• _Exercise_
Exact reproduction required: the lines below from the line with "- L. M. Montgomery: Anne az" to the line with "- L. M. Montgomery: Anne családja", both ends included, and no others.

———

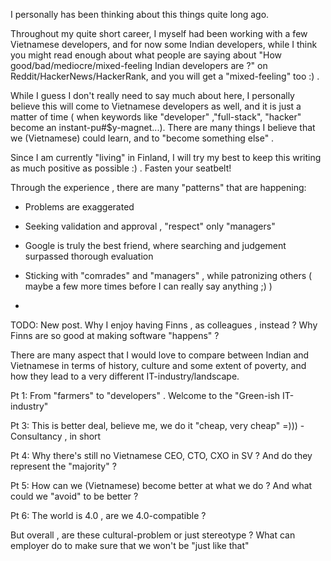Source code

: I personally has been thinking about this things quite long ago.

Throughout my quite short career, I myself had been working with a few Vietnamese developers, and for now some Indian developers, while I think you might read enough about what people are saying about "How good/bad/mediocre/mixed-feeling Indian developers are ?" on Reddit/HackerNews/HackerRank, and you will get a "mixed-feeling" too :) .

While I guess I don't really need to say much about here, I personally believe this will come to Vietnamese developers as well, and it is just a matter of time ( when keywords like "developer" ,"full-stack", "hacker" become an instant-pu#$y-magnet...).
There are many things I believe that we (Vietnamese) could learn, and to "become something else" .

Since I am currently "living" in Finland, I will try my best to keep this writing as much positive as possible :) . Fasten your seatbelt! 

Through the experience , there are many "patterns" that are happening:

- Problems are exaggerated 
- Seeking validation and approval , "respect" only "managers"
- Google is truly the best friend, where searching and judgement surpassed thorough evaluation

- Sticking with "comrades" and "managers" , while patronizing others ( maybe a few more times before I can really say anything ;) )
-  


TODO: New post. Why I enjoy having Finns , as colleagues , instead ? Why Finns are so good at making software "happens" ?


There are many aspect that I would love to compare between Indian and Vietnamese in terms of history, culture and some extent of poverty, and how they lead to a very different IT-industry/landscape.

Pt 1: From "farmers" to "developers" . Welcome to the "Green-ish IT-industry" 

Pt 3: This is better deal, believe me, we do it "cheap, very cheap" =))) - Consultancy , in short

Pt 4: Why there's still no Vietnamese CEO, CTO, CXO in SV ?  And do they represent the "majority" ?

Pt 5: How can we (Vietnamese) become better at what we do ? And what could we "avoid" to be better ?

Pt 6: The world is 4.0 , are we 4.0-compatible ?


But overall , are these cultural-problem or just stereotype ? What can employer do to make sure that we won't be "just like that"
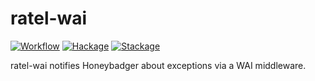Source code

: # ratel-wai

[![Workflow](https://github.com/tfausak/ratel-wai/actions/workflows/workflow.yaml/badge.svg)](https://github.com/tfausak/ratel-wai/actions/workflows/workflow.yaml)
[![Hackage](https://img.shields.io/hackage/v/ratel-wai)](https://hackage.haskell.org/package/ratel-wai)
[![Stackage](https://www.stackage.org/package/ratel-wai/badge/nightly?label=stackage)](https://www.stackage.org/package/ratel-wai)

ratel-wai notifies Honeybadger about exceptions via a WAI middleware.
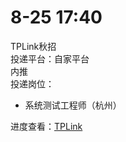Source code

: # 8-25 17:40
TPLink秋招  
投递平台：自家平台  
内推  
投递岗位：
+ 系统测试工程师（杭州）

进度查看：[TPLink](https://hr.tp-link.com.cn/socialDelivery)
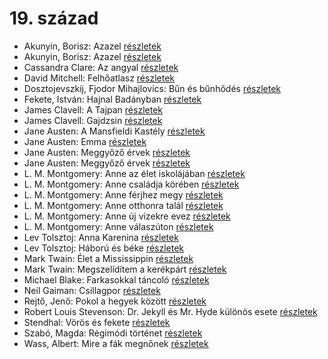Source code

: # 19. század

- Akunyin, Borisz: Azazel [részletek](_details/%7Bopf.creator%7D.md#id_909)
- Akunyin, Borisz: Azazel [részletek](_details/%7Bopf.creator%7D.md#id_915)
- Cassandra Clare: Az angyal [részletek](_details/%7Bopf.creator%7D.md#id_640)
- David Mitchell: Felhőatlasz [részletek](_details/%7Bopf.creator%7D.md#id_454)
- Dosztojevszkij, Fjodor Mihajlovics: Bűn és bűnhődés [részletek](_details/%7Bopf.creator%7D.md#id_346)
- Fekete, István: Hajnal Badányban [részletek](_details/%7Bopf.creator%7D.md#id_729)
- James Clavell: A Tajpan [részletek](_details/%7Bopf.creator%7D.md#id_1027)
- James Clavell: Gajdzsin [részletek](_details/%7Bopf.creator%7D.md#id_1028)
- Jane Austen: A Mansfieldi Kastély [részletek](_details/%7Bopf.creator%7D.md#id_55)
- Jane Austen: Emma [részletek](_details/%7Bopf.creator%7D.md#id_57)
- Jane Austen: Meggyőző érvek [részletek](_details/%7Bopf.creator%7D.md#id_59)
- Jane Austen: Meggyőző érvek [részletek](_details/%7Bopf.creator%7D.md#id_996)
- L. M. Montgomery: Anne az élet iskolájában [részletek](_details/%7Bopf.creator%7D.md#id_483)
- L. M. Montgomery: Anne családja körében [részletek](_details/%7Bopf.creator%7D.md#id_484)
- L. M. Montgomery: Anne férjhez megy [részletek](_details/%7Bopf.creator%7D.md#id_486)
- L. M. Montgomery: Anne otthonra talál [részletek](_details/%7Bopf.creator%7D.md#id_488)
- L. M. Montgomery: Anne új vizekre evez [részletek](_details/%7Bopf.creator%7D.md#id_489)
- L. M. Montgomery: Anne válaszúton [részletek](_details/%7Bopf.creator%7D.md#id_490)
- Lev Tolsztoj: Anna Karenina [részletek](_details/%7Bopf.creator%7D.md#id_778)
- Lev Tolsztoj: Háború és béke [részletek](_details/%7Bopf.creator%7D.md#id_563)
- Mark Twain: Élet a Mississippin [részletek](_details/%7Bopf.creator%7D.md#id_937)
- Mark Twain: Megszelídítem a kerékpárt [részletek](_details/%7Bopf.creator%7D.md#id_936)
- Michael Blake: Farkasokkal táncoló [részletek](_details/%7Bopf.creator%7D.md#id_721)
- Neil Gaiman: Csillagpor [részletek](_details/%7Bopf.creator%7D.md#id_886)
- Rejtő, Jenő: Pokol a hegyek között [részletek](_details/%7Bopf.creator%7D.md#id_150)
- Robert Louis Stevenson: Dr. Jekyll és Mr. Hyde különös esete [részletek](_details/%7Bopf.creator%7D.md#id_615)
- Stendhal: Vörös és fekete [részletek](_details/%7Bopf.creator%7D.md#id_562)
- Szabó, Magda: Régimódi történet [részletek](_details/%7Bopf.creator%7D.md#id_1356)
- Wass, Albert: Mire a fák megnőnek [részletek](_details/%7Bopf.creator%7D.md#id_213)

———

• _Solution to this exercise_
- L. M. Montgomery: Anne az élet iskolájában [részletek](_details/%7Bopf.creator%7D.md#id_483)
- L. M. Montgomery: Anne családja körében [részletek](_details/%7Bopf.creator%7D.md#id_484)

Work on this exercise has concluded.